-- Opening Marker --

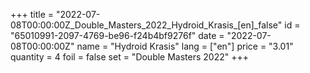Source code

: +++
title = "2022-07-08T00:00:00Z_Double_Masters_2022_Hydroid_Krasis_[en]_false"
id = "65010991-2097-4769-be96-f24b4bf9276f"
date = "2022-07-08T00:00:00Z"
name = "Hydroid Krasis"
lang = ["en"]
price = "3.01"
quantity = 4
foil = false
set = "Double Masters 2022"
+++
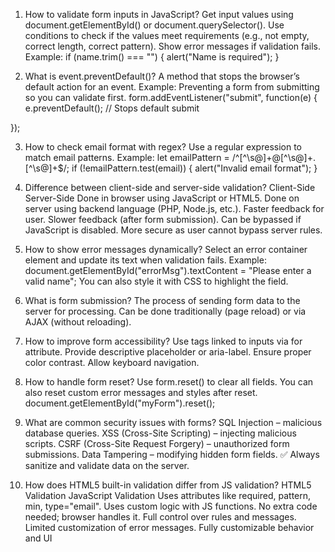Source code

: 1. How to validate form inputs in JavaScript?
Get input values using document.getElementById() or document.querySelector().
Use conditions to check if the values meet requirements (e.g., not empty, correct length, correct pattern).
Show error messages if validation fails.
Example:
if (name.trim() === "") {
  alert("Name is required");
}



2. What is event.preventDefault()?
A method that stops the browser’s default action for an event.
Example: Preventing a form from submitting so you can validate first.
form.addEventListener("submit", function(e) {
  e.preventDefault(); // Stops default submit

});


3. How to check email format with regex?
Use a regular expression to match email patterns.
Example:
let emailPattern = /^[^\s@]+@[^\s@]+\.[^\s@]+$/;
if (!emailPattern.test(email)) {
  alert("Invalid email format");
}



4. Difference between client-side and server-side validation?
Client-Side	Server-Side
Done in browser using JavaScript or HTML5.	Done on server using backend language (PHP, Node.js, etc.).
Faster feedback for user.	Slower feedback (after form submission).
Can be bypassed if JavaScript is disabled.	More secure as user cannot bypass server rules.



5. How to show error messages dynamically?
Select an error container element and update its text when validation fails.
Example:
document.getElementById("errorMsg").textContent = "Please enter a valid name";
You can also style it with CSS to highlight the field.



6. What is form submission?
The process of sending form data to the server for processing.
Can be done traditionally (page reload) or via AJAX (without reloading).



7. How to improve form accessibility?
Use <label> tags linked to inputs via for attribute.
Provide descriptive placeholder or aria-label.
Ensure proper color contrast.
Allow keyboard navigation.



8. How to handle form reset?
Use form.reset() to clear all fields.
You can also reset custom error messages and styles after reset.
document.getElementById("myForm").reset();


9. What are common security issues with forms?
SQL Injection – malicious database queries.
XSS (Cross-Site Scripting) – injecting malicious scripts.
CSRF (Cross-Site Request Forgery) – unauthorized form submissions.
Data Tampering – modifying hidden form fields.
✅ Always sanitize and validate data on the server.



10. How does HTML5 built-in validation differ from JS validation?
HTML5 Validation	JavaScript Validation
Uses attributes like required, pattern, min, type="email".	Uses custom logic with JS functions.
No extra code needed; browser handles it.	Full control over rules and messages.
Limited customization of error messages.	Fully customizable behavior and UI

-- Closing Marker --

Work instructions
Could the listing above be transcribed exactly, with the pictures left out?

Reply
Source code

: +++
title = "2022-07-08T00:00:00Z_Double_Masters_2022_Hydroid_Krasis_[en]_false"
id = "65010991-2097-4769-be96-f24b4bf9276f"
date = "2022-07-08T00:00:00Z"
name = "Hydroid Krasis"
lang = ["en"]
price = "3.01"
quantity = 4
foil = false
set = "Double Masters 2022"
+++
Source code

: 1. How to validate form inputs in JavaScript?
Get input values using document.getElementById() or document.querySelector().
Use conditions to check if the values meet requirements (e.g., not empty, correct length, correct pattern).
Show error messages if validation fails.
Example:
if (name.trim() === "") {
  alert("Name is required");
}



2. What is event.preventDefault()?
A method that stops the browser’s default action for an event.
Example: Preventing a form from submitting so you can validate first.
form.addEventListener("submit", function(e) {
  e.preventDefault(); // Stops default submit

});


3. How to check email format with regex?
Use a regular expression to match email patterns.
Example:
let emailPattern = /^[^\s@]+@[^\s@]+\.[^\s@]+$/;
if (!emailPattern.test(email)) {
  alert("Invalid email format");
}



4. Difference between client-side and server-side validation?
Client-Side	Server-Side
Done in browser using JavaScript or HTML5.	Done on server using backend language (PHP, Node.js, etc.).
Faster feedback for user.	Slower feedback (after form submission).
Can be bypassed if JavaScript is disabled.	More secure as user cannot bypass server rules.



5. How to show error messages dynamically?
Select an error container element and update its text when validation fails.
Example:
document.getElementById("errorMsg").textContent = "Please enter a valid name";
You can also style it with CSS to highlight the field.



6. What is form submission?
The process of sending form data to the server for processing.
Can be done traditionally (page reload) or via AJAX (without reloading).



7. How to improve form accessibility?
Use <label> tags linked to inputs via for attribute.
Provide descriptive placeholder or aria-label.
Ensure proper color contrast.
Allow keyboard navigation.



8. How to handle form reset?
Use form.reset() to clear all fields.
You can also reset custom error messages and styles after reset.
document.getElementById("myForm").reset();


9. What are common security issues with forms?
SQL Injection – malicious database queries.
XSS (Cross-Site Scripting) – injecting malicious scripts.
CSRF (Cross-Site Request Forgery) – unauthorized form submissions.
Data Tampering – modifying hidden form fields.
✅ Always sanitize and validate data on the server.



10. How does HTML5 built-in validation differ from JS validation?
HTML5 Validation	JavaScript Validation
Uses attributes like required, pattern, min, type="email".	Uses custom logic with JS functions.
No extra code needed; browser handles it.	Full control over rules and messages.
Limited customization of error messages.	Fully customizable behavior and UI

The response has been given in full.